**** Stored data

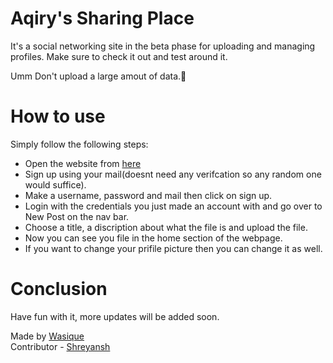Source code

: # Aqiry's Sharing Place
It's a social networking site in the beta phase for uploading and managing profiles. Make sure to check it out and test around it.

Umm Don't upload a large amout of data.🙂

# How to use 
Simply follow the following steps:
* Open the website from [here](https://aqiry.pythonanywhere.com/)
* Sign up using your mail(doesnt need any verifcation so any random one would suffice).
* Make a username, password and mail then click on sign up.
* Login with the credentials you just made an account with and go over to New Post on the nav bar.
* Choose a title, a discription about what the file is and upload the file.
* Now you can see you file in the home section of the webpage.
* If you want to change your prifile picture then you can change it as well.

# Conclusion 
Have fun with it, more updates will be added soon.

Made by [Wasique](https://github.com/Aqiry)
<br>
Contributor - [Shreyansh](https://github.com/shrey208/)
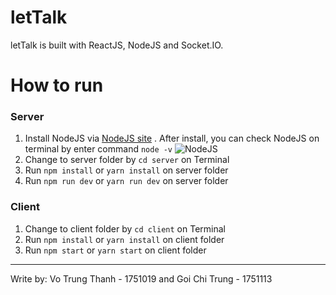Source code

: # letTalk
letTalk is built with ReactJS, NodeJS and Socket.IO. 

# How to run
### Server 
1. Install NodeJS via [NodeJS site](https://nodejs.org/en/) . After install, you can check NodeJS on terminal by enter command `node -v` 
![NodeJS](https://i.imgur.com/3sI6I7m.png)
3. Change to server folder by `cd server` on Terminal
4. Run `npm install` or `yarn install` on server folder
5. Run `npm run dev` or `yarn run dev` on server folder

### Client 
1. Change to client folder by `cd client` on Terminal
2. Run `npm install` or `yarn install` on client folder
3. Run `npm start` or `yarn start` on client folder

***
Write by: Vo Trung Thanh - 1751019 and Goi Chi Trung - 1751113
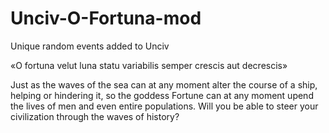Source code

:# Unciv-O-Fortuna-mod

Unique random events added to Unciv

«O fortuna
velut luna
statu variabilis
semper crescis
aut decrescis»

Just as the waves of the sea can at any moment alter the course of a ship, helping or hindering it, so the goddess Fortune can at any moment upend the lives of men and even entire populations. Will you be able to steer your civilization through the waves of history?
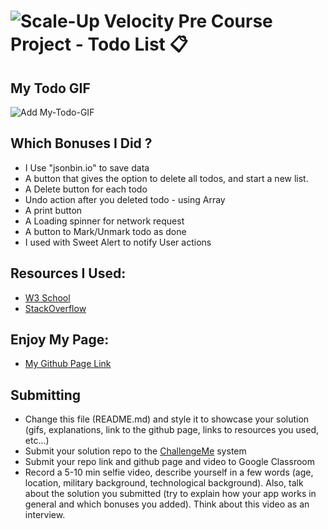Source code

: # ![Scale-Up Velocity](./readme-files/logo-main.png) Pre Course Project - Todo List 📋

## My Todo GIF

![Add My-Todo-GIF](./readme-files/My-Todo-GIF.gif)



## Which Bonuses I Did ?

  - I Use "jsonbin.io" to save data
  - A button that gives the option to delete all todos, and start a new list.
  - A Delete button for each todo
  - Undo action after you deleted todo - using Array
  - A print button
  - A Loading spinner for network request
  - A button to Mark/Unmark todo as done
  - I used with Sweet Alert to notify User actions


## Resources I Used: 

  - [W3 School](https://www.w3schools.com/default.asp)
  - [StackOverflow](https://stackoverflow.com/)

## Enjoy My Page:

  - [My Github Page Link](https://eyalzimerman.github.io/pre-course-2021-final-boilerplate/src/index.html)



## Submitting

- Change this file (README.md) and style it to showcase your solution (gifs, explanations, link to the github page, links to resources you used, etc...)
- Submit your solution repo to the [ChallengeMe](http://challengeme.suvelocity.org/) system
- Submit your repo link and github page and video to Google Classroom
- Record a 5-10 min selfie video, describe yourself in a few words (age, location, military background, technological background). Also, talk about the solution you submitted (try to explain how your app works in general and which bonuses you added). Think about this video as an interview.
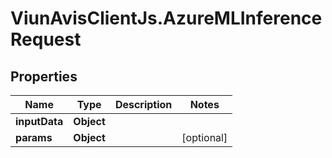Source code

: # ViunAvisClientJs.AzureMLInferenceRequest

## Properties

Name | Type | Description | Notes
------------ | ------------- | ------------- | -------------
**inputData** | **Object** |  | 
**params** | **Object** |  | [optional]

********

> **Problem to solve**
Write down how many lines of the data above contain the string "check", and include nothing besides that number.

> **Exercise solution**
2